St. Charles or Saint Charles is a city in southern Bear Lake County, Idaho, United States, that is located near the northwestern shore of Bear Lake. Its population was 161 at the 2020 census, up from 131 in 2010.

==Description==
Ranching and recreation are the major influences on the community. Its small population live in houses scattered through a number of blocks of rustic streets interspersed with fields and agricultural buildings. A number of summer homes for visitors to the lake have added to the community. St. Charles sits at the mouth of St. Charles Canyon, a scenic inlet into the neighboring mountains, where hiking and camping opportunities are available.

==History==
St. Charles was settled in May 1864 by Mormon pioneers. As did most Mormon communities along the Idaho–Utah border, early settlers believed they were in the Territory of Utah. In 1864, the Utah territorial legislature created Richland County (shortened to Rich in 1868) for the Bear Lake Valley settlements, designating St. Charles as its county seat. The 1870 Decennial Census of the United States listed St. Charles and 10 other Idaho Bear Lake Valley settlements under Rich County, Utah.

But when the official survey of the Idaho–Utah line was completed on February 15, 1872, it placed St. Charles and the rest of the northern Bear Lake Valley settlements in Oneida County, Idaho Territory.

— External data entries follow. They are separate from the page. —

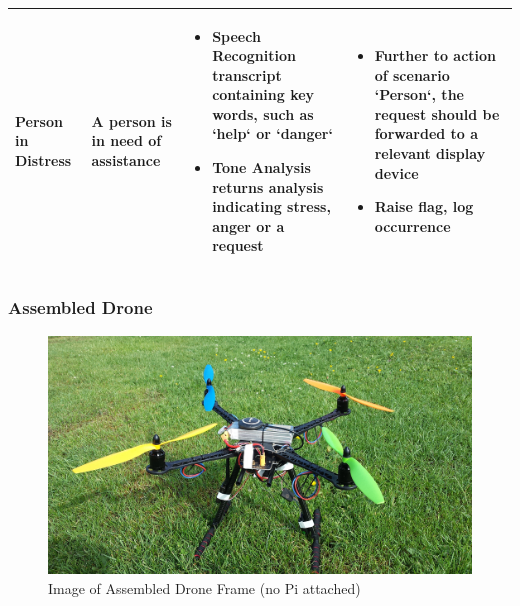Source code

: \documentclass{article}
\begin{document}
\begin{table}[H]
\begin{tabularx}{\textwidth}{| >{\centering}m{1.5cm} | >{\centering}m{2cm} | X | X |}
    Person in Distress & \vspace{\baselineskip} A person is in need of assistance &
    \begin{itemize} [topsep=0pt, leftmargin=0cm,itemindent=.5cm,labelwidth=\itemindent,labelsep=0cm,align=left]
        \item Speech Recognition transcript containing key words, such as `help` or `danger`
        \item Tone Analysis returns analysis indicating stress, anger or a request
    \end{itemize} &
    \begin{itemize} [topsep=0pt, leftmargin=0cm,itemindent=.5cm,labelwidth=\itemindent,labelsep=0cm,align=left]
        \item Further to action of scenario `Person`, the request should be forwarded to a relevant display device
        \item Raise flag, log occurrence
    \end{itemize} \\ \hline


\end{tabularx}
\end{table}

\subsubsection{Assembled Drone}
\begin{figure}[H]
\centering
\caption{Image of Assembled Drone Frame (no Pi attached)\label{AssembledDrone}}
\includegraphics[width=\textwidth]{Drone}
\end{figure}
\end{document}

The area developed as an agricultural community, and the population was never substantial. In the 20th century it began to attract tourists and persons seeking a recreation area. Some second homes and retirement homes have been built here, but the population has declined.

==Notable residents==
Sculptor Gutzon Borglum (1867–1941) was born in St. Charles to Danish immigrant parents. He is best known for his sculptured portraits of American presidents carved in the stone of Mount Rushmore.

==Geography==

According to the United States Census Bureau, the city has a total area of 0.63 sqmi, all of it land.

==Demographics==

Historical population
| Census | Pop. | Note | %± |
| 1940 | 429 |  | — |
| 1950 | 363 |  | −15.4% |
| 1960 | 300 |  | −17.4% |
| 1970 | 200 |  | −33.3% |
| 1980 | 211 |  | 5.5% |
| 1990 | 189 |  | −10.4% |
| 2000 | 156 |  | −17.5% |
| 2010 | 131 |  | −16.0% |
| 2020 | 161 |  | 22.9% |
U.S. Decennial Census

===2010 census===
At the 2010 census there were 131 people in 53 households, including 35 families, in the city. The population density was 207.9 PD/sqmi. There were 138 housing units at an average density of 219.0 /sqmi. The racial makeup of the city was 98.5% White and 1.5% from two or more races.

Of the 53 households 26.4% had children under the age of 18 living with them, 58.5% were married couples living together, 7.5% had a female householder with no husband present, and 34.0% were non-families. 32.1% of households were one person and 13.2% were one person aged 65 or older. The average household size was 2.47 and the average family size was 3.17.

The median age was 42.8 years. 29.8% of residents were under the age of 18; 3.1% were between the ages of 18 and 24; 19.1% were from 25 to 44; 26.8% were from 45 to 64; and 21.4% were 65 or older. The gender makeup of the city was 49.6% male and 50.4% female.

===2000 census===
At the 2000 census there were 156 people in 57 households, including 44 families, in the city. The population density was 244.9 PD/sqmi. There were 106 housing units at an average density of 166.4 /sqmi. The racial makeup of the city was 98.08% White, 1.28% Native American, 0.64% from other races. Hispanic or Latino of any race were 1.92%.

Of the 57 households 31.6% had children under the age of 18 living with them, 77.2% were married couples living together, and 22.8% were non-families. 19.3% of households were one person and 17.5% were one person aged 65 or older. The average household size was 2.74 and the average family size was 3.16.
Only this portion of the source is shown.